Fixing education inequalities will require fixing broader societal inequities

Every serious education research study concludes with a series of recommendations for further research and implications for education policy. Our recent paper comparing skills gaps among kindergartners an “academic generation” apart is no exception. What is perhaps different is how important we think major changes to policies outside the realm of education are to improving the education system itself.

In Reducing and averting achievement gaps, we show that there was a large gap in preparedness between high and low social class students who began school in the fall of 2010. Furthermore, this gap changed very little over the prior twelve years. And it’s not only a matter of math and reading skills—there are similar gaps in social and emotional skills, which interact with and inform those traditional academic abilities.

We recommend that our counterparts in the field take up questions that arose in the course of conducting this work—like, to what degree do these gaps persist and change as children progress through elementary school and beyond, and what explains the lack of change over the past decade?

The third part of our paper draws on studies of a dozen communities that have embraced a range of strategies to mitigate the impacts of poverty at the district level—including very early support for children and their families, efforts to engage parents as partners in their children’s education, pre-K and improved kindergarten transitions, enriching, whole-child curricula, and wraparound health and nutrition services through the K–12 years. Our case studies highlight how feasible, and successful, this kind of comprehensive enrichment and support can be.

All of the policies we highlight would certainly help all children are better prepared when they enter kindergarten. But our finding that gaps in reading skills actually widened a bit between academic generations, while others either stagnated or only narrowed slightly, gave us tremendous pause. This near-total failure to shrink enormous gaps in reading, math, and social and emotional skills between children of low and high social class was over a period in which public investment in pre-K programs grew substantially and in which researchers produced extensive new information about child development and real-world evidence on what worked and what didn’t. Moreover, over this period, parents with low-level jobs and very low wages seemed to have acted on that information, by reading more to their children, playing more with their children, expecting more for their children’s educational attainment, and engaging in a range of enriching activities.

There is only so much that parents raising children in very disadvantaged circumstances can do to counter those disadvantages. Our data illustrate how thoroughly policy decisions we have made as a society have cemented that disadvantage and impeded those parents’ ability to alleviate it. Children in the lowest fifth social-class who began kindergarten in 2010 were much more likely than their low social-class counterparts in 1998 to be living in poverty (85 percent vs. 71 percent). They were also much more likely to live with just one parent (up from 46 percent to 55 percent), and to live in households in which English was not spoken (just above 40 percent vs. 31 percent in 1998, suggesting that many are immigrants or children of immigrants).

Wages for these parents—like those of the vast majority of Americans—were stagnant over this period. So those making the federal minimum wage of $7.25 an hour in 1998 were likely to still be making that same wage—worth much less in real dollars—in 2010. But at least parents living at the bottom of the socioeconomic ladder in 1998 had a booming economy to cushion that blow.
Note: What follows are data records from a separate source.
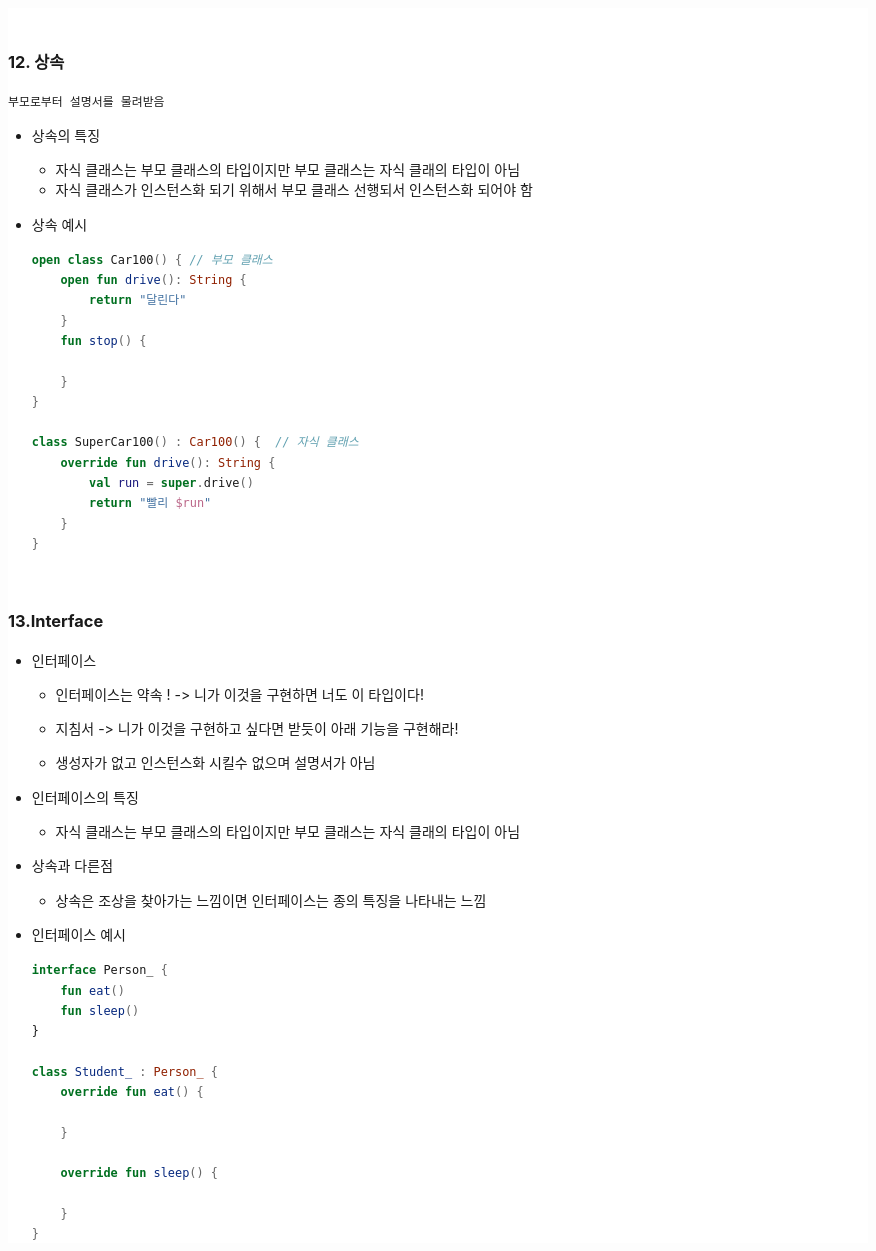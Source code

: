 <br>

### 12. 상속

`부모로부터 설명서를 물려받음`

* 상속의 특징
  * 자식 클래스는 부모 클래스의 타입이지만 부모 클래스는 자식 클래의 타입이 아님
  * 자식 클래스가 인스턴스화 되기 위해서 부모 클래스 선행되서 인스턴스화 되어야 함

* 상속 예시

  ```kotlin
  open class Car100() {	// 부모 클래스
      open fun drive(): String {
          return "달린다"
      }
      fun stop() {
  
      }
  }
  
  class SuperCar100() : Car100() {	// 자식 클래스
      override fun drive(): String {
          val run = super.drive()
          return "빨리 $run"
      }
  }
  ```

<br>

### 13.Interface

* 인터페이스
  * 인터페이스는 약속 ! -> 니가 이것을 구현하면 너도 이 타입이다!

  * 지침서 -> 니가 이것을 구현하고 싶다면 받듯이 아래 기능을 구현해라!

  * 생성자가 없고 인스턴스화 시킬수 없으며 설명서가 아님

* 인터페이스의 특징
  * 자식 클래스는 부모 클래스의 타입이지만 부모 클래스는 자식 클래의 타입이 아님

* 상속과 다른점
  * 상속은 조상을 찾아가는 느낌이면 인터페이스는 종의 특징을 나타내는 느낌

* 인터페이스 예시

  ```kotlin
  interface Person_ {
      fun eat()
      fun sleep()
  }
  
  class Student_ : Person_ {
      override fun eat() {
  
      }
  
      override fun sleep() {
  
      }
  }
  ```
With virtually-full employment and demand for workers strong, many fewer parents had to settle for so little. Children entering kindergarten in 2010, in contrast, were born during the worst recession and slowest recovery in nearly a century. Their parents struggled to find any work at all, even part-time minimum wage jobs, which many cobbled together to make ends meet. And thanks to 1996 welfare reform legislation, only a small minority were eligible to receive any cash assistance whatsoever, and those who did received far too little to provide the basics for their children.

While we applaud parents’ taking seriously research telling them how important it is to read to their children, talk to them, and play with them, it is unfair—and, as the persistence of the gaps we found demonstrates, unrealistic—to pin everything on them. If, as a country, we want to narrow the gaps in reading, math, and social and emotional skills—gaps that exist when low social class students enter kindergarten, and dog them throughout their academic careers—we need to ensure that many fewer children grow up in such deprived contexts. So beyond investing in the education system, we urge the expansion of health care, and a much stronger social safety net that boosts incomes for vulnerable families through policies such as unemployment insurance, Social Security disability insurance, cash assistance, the earned income tax credit, and the child and dependent care tax credit.

If we are serious about closing these gaps, we will need to combine investments in both schools and society more broadly with economic and policy changes to spread economic growth more broadly across the income distribution. Because until we tackle the huge inequities at the core of these early gaps, we will continue to live with them.